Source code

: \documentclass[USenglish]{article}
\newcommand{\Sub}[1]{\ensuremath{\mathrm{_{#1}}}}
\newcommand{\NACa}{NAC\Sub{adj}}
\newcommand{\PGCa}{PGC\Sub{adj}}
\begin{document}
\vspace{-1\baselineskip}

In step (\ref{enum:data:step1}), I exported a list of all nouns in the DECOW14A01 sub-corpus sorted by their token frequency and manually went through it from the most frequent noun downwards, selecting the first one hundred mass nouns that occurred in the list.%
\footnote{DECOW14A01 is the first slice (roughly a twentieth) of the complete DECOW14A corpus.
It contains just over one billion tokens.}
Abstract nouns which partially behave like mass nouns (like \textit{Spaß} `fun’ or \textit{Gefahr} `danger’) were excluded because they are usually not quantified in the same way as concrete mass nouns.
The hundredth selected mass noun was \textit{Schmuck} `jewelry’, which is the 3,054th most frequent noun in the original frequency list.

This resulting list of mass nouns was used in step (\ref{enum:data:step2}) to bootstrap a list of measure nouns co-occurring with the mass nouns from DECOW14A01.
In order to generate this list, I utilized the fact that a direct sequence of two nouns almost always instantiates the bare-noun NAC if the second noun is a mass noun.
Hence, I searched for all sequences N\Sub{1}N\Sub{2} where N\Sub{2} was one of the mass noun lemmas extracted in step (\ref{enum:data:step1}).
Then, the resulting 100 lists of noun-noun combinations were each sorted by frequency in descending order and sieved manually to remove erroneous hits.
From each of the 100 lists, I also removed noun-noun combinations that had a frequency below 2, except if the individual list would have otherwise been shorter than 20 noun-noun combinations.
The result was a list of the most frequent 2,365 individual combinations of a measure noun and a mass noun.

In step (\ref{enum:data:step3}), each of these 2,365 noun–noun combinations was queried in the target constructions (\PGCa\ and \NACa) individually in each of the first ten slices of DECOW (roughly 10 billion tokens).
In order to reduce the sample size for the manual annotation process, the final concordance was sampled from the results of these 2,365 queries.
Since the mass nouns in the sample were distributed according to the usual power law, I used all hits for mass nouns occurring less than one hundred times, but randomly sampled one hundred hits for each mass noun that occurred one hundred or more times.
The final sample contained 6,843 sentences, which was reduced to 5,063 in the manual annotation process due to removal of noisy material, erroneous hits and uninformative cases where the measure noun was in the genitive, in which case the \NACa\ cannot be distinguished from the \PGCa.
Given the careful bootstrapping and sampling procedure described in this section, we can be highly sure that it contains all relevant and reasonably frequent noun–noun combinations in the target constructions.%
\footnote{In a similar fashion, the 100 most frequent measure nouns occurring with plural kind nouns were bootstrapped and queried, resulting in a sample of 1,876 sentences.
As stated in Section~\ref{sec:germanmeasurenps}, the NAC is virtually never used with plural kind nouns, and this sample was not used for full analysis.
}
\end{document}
------------------------------------------------------------------------
■ To do ■
The answer must consist of all the entries, copied exactly.

■ Exercise result ■
Source code

: \documentclass[USenglish]{article}
\newcommand{\Sub}[1]{\ensuremath{\mathrm{_{#1}}}}
\newcommand{\NACa}{NAC\Sub{adj}}
\newcommand{\PGCa}{PGC\Sub{adj}}
\begin{document}
\vspace{-1\baselineskip}

In step (\ref{enum:data:step1}), I exported a list of all nouns in the DECOW14A01 sub-corpus sorted by their token frequency and manually went through it from the most frequent noun downwards, selecting the first one hundred mass nouns that occurred in the list.%
\footnote{DECOW14A01 is the first slice (roughly a twentieth) of the complete DECOW14A corpus.
It contains just over one billion tokens.}
Abstract nouns which partially behave like mass nouns (like \textit{Spaß} `fun’ or \textit{Gefahr} `danger’) were excluded because they are usually not quantified in the same way as concrete mass nouns.
The hundredth selected mass noun was \textit{Schmuck} `jewelry’, which is the 3,054th most frequent noun in the original frequency list.

This resulting list of mass nouns was used in step (\ref{enum:data:step2}) to bootstrap a list of measure nouns co-occurring with the mass nouns from DECOW14A01.
In order to generate this list, I utilized the fact that a direct sequence of two nouns almost always instantiates the bare-noun NAC if the second noun is a mass noun.
Hence, I searched for all sequences N\Sub{1}N\Sub{2} where N\Sub{2} was one of the mass noun lemmas extracted in step (\ref{enum:data:step1}).
Then, the resulting 100 lists of noun-noun combinations were each sorted by frequency in descending order and sieved manually to remove erroneous hits.
From each of the 100 lists, I also removed noun-noun combinations that had a frequency below 2, except if the individual list would have otherwise been shorter than 20 noun-noun combinations.
The result was a list of the most frequent 2,365 individual combinations of a measure noun and a mass noun.

In step (\ref{enum:data:step3}), each of these 2,365 noun–noun combinations was queried in the target constructions (\PGCa\ and \NACa) individually in each of the first ten slices of DECOW (roughly 10 billion tokens).
In order to reduce the sample size for the manual annotation process, the final concordance was sampled from the results of these 2,365 queries.
Since the mass nouns in the sample were distributed according to the usual power law, I used all hits for mass nouns occurring less than one hundred times, but randomly sampled one hundred hits for each mass noun that occurred one hundred or more times.
The final sample contained 6,843 sentences, which was reduced to 5,063 in the manual annotation process due to removal of noisy material, erroneous hits and uninformative cases where the measure noun was in the genitive, in which case the \NACa\ cannot be distinguished from the \PGCa.
Given the careful bootstrapping and sampling procedure described in this section, we can be highly sure that it contains all relevant and reasonably frequent noun–noun combinations in the target constructions.%
\footnote{In a similar fashion, the 100 most frequent measure nouns occurring with plural kind nouns were bootstrapped and queried, resulting in a sample of 1,876 sentences.
As stated in Section~\ref{sec:germanmeasurenps}, the NAC is virtually never used with plural kind nouns, and this sample was not used for full analysis.
}
\end{document}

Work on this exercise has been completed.